I have a dataframe with lat, lon columns in WGS84.
I also have a multipolygon layer (GeoJSON, I can also convert it to a SHP) with all countries' boundaries, where the name of the country is in the attribute table.
I would like to add to the dataframe a column where for each lat, lon I'll have the country name.
What would be the efficient way to do that (assuming I have 2000 lat lon pairs)?
With help from @BERA I've created this function:
import geopandas as gpd
from shapely.geometry import Point
df_countries = gpd.read_file(r"C:\countries.geojson")
def get_countries(df, lat_col, lon_col,df_countries):
df_latlon = df[[lat_col,lon_col]].copy()
df_latlon['Coordinates'] = list(zip(df_latlon[lon_col], df_latlon[lat_col]))

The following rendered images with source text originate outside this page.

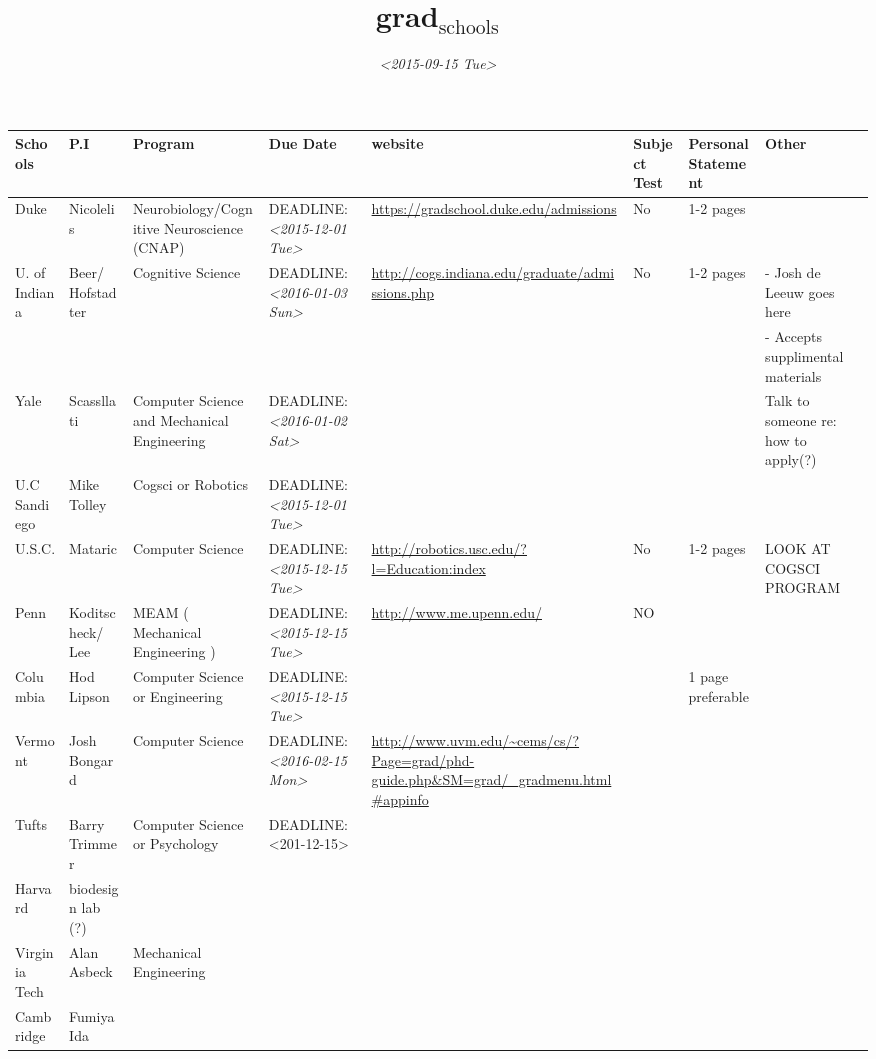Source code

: \documentclass[11pt]{article}
\date{\textit{<2015-09-15 Tue>}}
\title{grad\(_{\text{schools}}\)}
\begin{document}
\maketitle
\tableofcontents

\begin{center}
\begin{tabular}{llllllll}
Schools & P.I & Program & Due Date & website & Subject Test & Personal Statement & Other\\
\hline
Duke & Nicolelis & Neurobiology/Cognitive Neuroscience (CNAP) & DEADLINE: \textit{<2015-12-01 Tue>} & \url{https://gradschool.duke.edu/admissions} & No & 1-2 pages & \\
\hline
U. of Indiana & Beer/ Hofstadter & Cognitive Science & DEADLINE: \textit{<2016-01-03 Sun>} & \url{http://cogs.indiana.edu/graduate/admissions.php} & No & 1-2 pages & - Josh de Leeuw goes here\\
 &  &  &  &  &  &  & - Accepts supplimental materials\\
\hline
Yale & Scassllati & Computer Science and Mechanical  Engineering & DEADLINE: \textit{<2016-01-02 Sat>} &  &  &  & Talk to someone re: how to apply(?)\\
\hline
U.C Sandiego & Mike Tolley & Cogsci or Robotics & DEADLINE: \textit{<2015-12-01 Tue>} &  &  &  & \\
\hline
U.S.C. & Mataric & Computer Science & DEADLINE: \textit{<2015-12-15 Tue>} & \url{http://robotics.usc.edu/?l=Education:index} & No & 1-2 pages & LOOK AT COGSCI PROGRAM\\
\hline
Penn & Koditscheck/ Lee & MEAM ( Mechanical Engineering ) & DEADLINE: \textit{<2015-12-15 Tue>} & \url{http://www.me.upenn.edu/} & NO &  & \\
\hline
Columbia & Hod Lipson & Computer Science or Engineering & DEADLINE: \textit{<2015-12-15 Tue>} &  &  & 1 page preferable & \\
\hline
Vermont & Josh Bongard & Computer Science & DEADLINE: \textit{<2016-02-15 Mon>} & \url{http://www.uvm.edu/~cems/cs/?Page=grad/phd-guide.php&SM=grad/_gradmenu.html#appinfo} &  &  & \\
\hline
Tufts & Barry Trimmer & Computer Science or Psychology & DEADLINE: <201-12-15> &  &  &  & \\
\hline
Harvard & biodesign lab (?) &  &  &  &  &  & \\
\hline
Virginia Tech & Alan Asbeck & Mechanical Engineering &  &  &  &  & \\
\hline
Cambridge & Fumiya Ida &  &  &  &  &  & \\

\end{tabular}
\end{center}
\end{document}
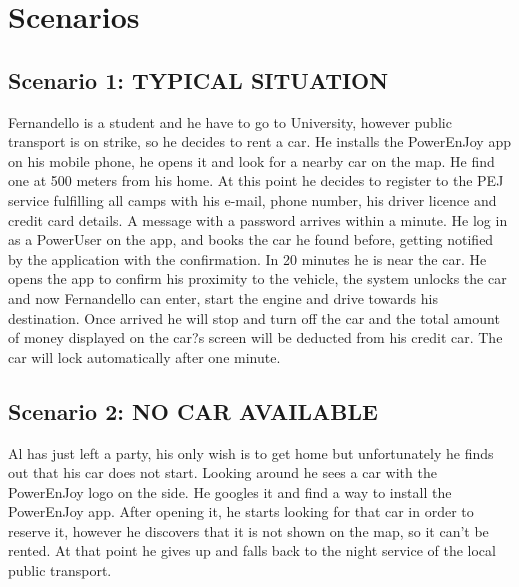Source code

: \section{Scenarios}
\subsection{Scenario 1: TYPICAL SITUATION}
Fernandello is a student and he have to go to University, however public transport is on strike, so he decides to rent a car.  He installs the PowerEnJoy app on his mobile phone, he opens it and look for a nearby car on the map. He find one at 500 meters from his home. At this point he decides to register to the PEJ service fulfilling all camps with his e-mail, phone number, his driver licence and credit card details. A message with a password arrives within a minute. He log in as a PowerUser on the app, and books the car he found before, getting notified by the application with the confirmation. In 20 minutes he is near the car. He opens the app to confirm his proximity to the vehicle, the system unlocks the car and now Fernandello can enter, start the engine and drive towards his destination. Once arrived he will stop and turn off the car and the total amount of money displayed on the car?s screen will be deducted from his credit car. The car will lock automatically after one minute. 
\subsection{Scenario 2: NO CAR AVAILABLE}
Al has just left a party, his only wish is to get home but unfortunately he finds out that his car does not start. Looking around he sees a car with the PowerEnJoy logo on the side. He googles it and find a way to install the PowerEnJoy app. After opening it, he starts looking for that car in order to reserve it, however he discovers that it is not shown on the map, so it can't be rented. At that point he gives up and falls back to the night service of the local public transport.
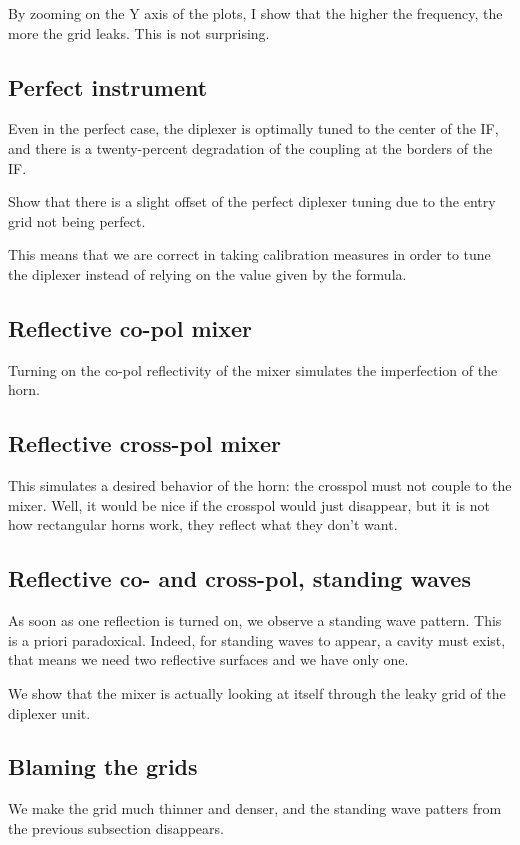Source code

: By zooming on the Y axis of the plots, I show that the higher the frequency, the more the grid leaks.  This is not surprising.

\subsection{Perfect instrument}
Even in the perfect case, the diplexer is optimally tuned to the center of the IF, and there is a twenty-percent degradation of the coupling at the borders of the IF.

Show that there is a slight offset of the perfect diplexer tuning due to the entry grid not being perfect.

This means that we are correct in taking calibration measures in order to tune the diplexer instead of relying on the value given by the formula.

\subsection{Reflective co-pol mixer}
Turning on the co-pol reflectivity of the mixer simulates the imperfection of the horn.

\subsection{Reflective cross-pol mixer}
This simulates a desired behavior of the horn: the crosspol must not couple to the mixer.
Well, it would be nice if the crosspol would just disappear, but it is not how rectangular horns work, they reflect what they don't want.

\subsection{Reflective co- and cross-pol, standing waves}
As soon as one reflection is turned on, we observe a standing wave pattern.
This is a priori paradoxical.
Indeed, for standing waves to appear, a cavity must exist, that means we need two reflective surfaces and we have only one.

We show that the mixer is actually looking at itself through the leaky grid of the diplexer unit.

\subsection{Blaming the grids}
We make the grid much thinner and denser, and the standing wave patters from the previous subsection disappears.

df_latlon['Coordinates'] = df_latlon['Coordinates'].apply(Point)
df_latlon = gpd.GeoDataFrame(df_latlon, geometry='Coordinates')
df_latlon = df_latlon.set_crs(epsg=4326)
df_latlon = gpd.sjoin(df_latlon, df_countries[['CNTRY_NAME','geometry']], how='left')
return df_latlon
1 Answer 1
import geopandas as gpd
dfpoints = gpd.read_file(r"C:\folder\bs_riks.shp")
dfpolys = gpd.read_file(r"C:\folder\ak_riks.shp")
df = gpd.sjoin(dfpoints, dfpolys, how='left')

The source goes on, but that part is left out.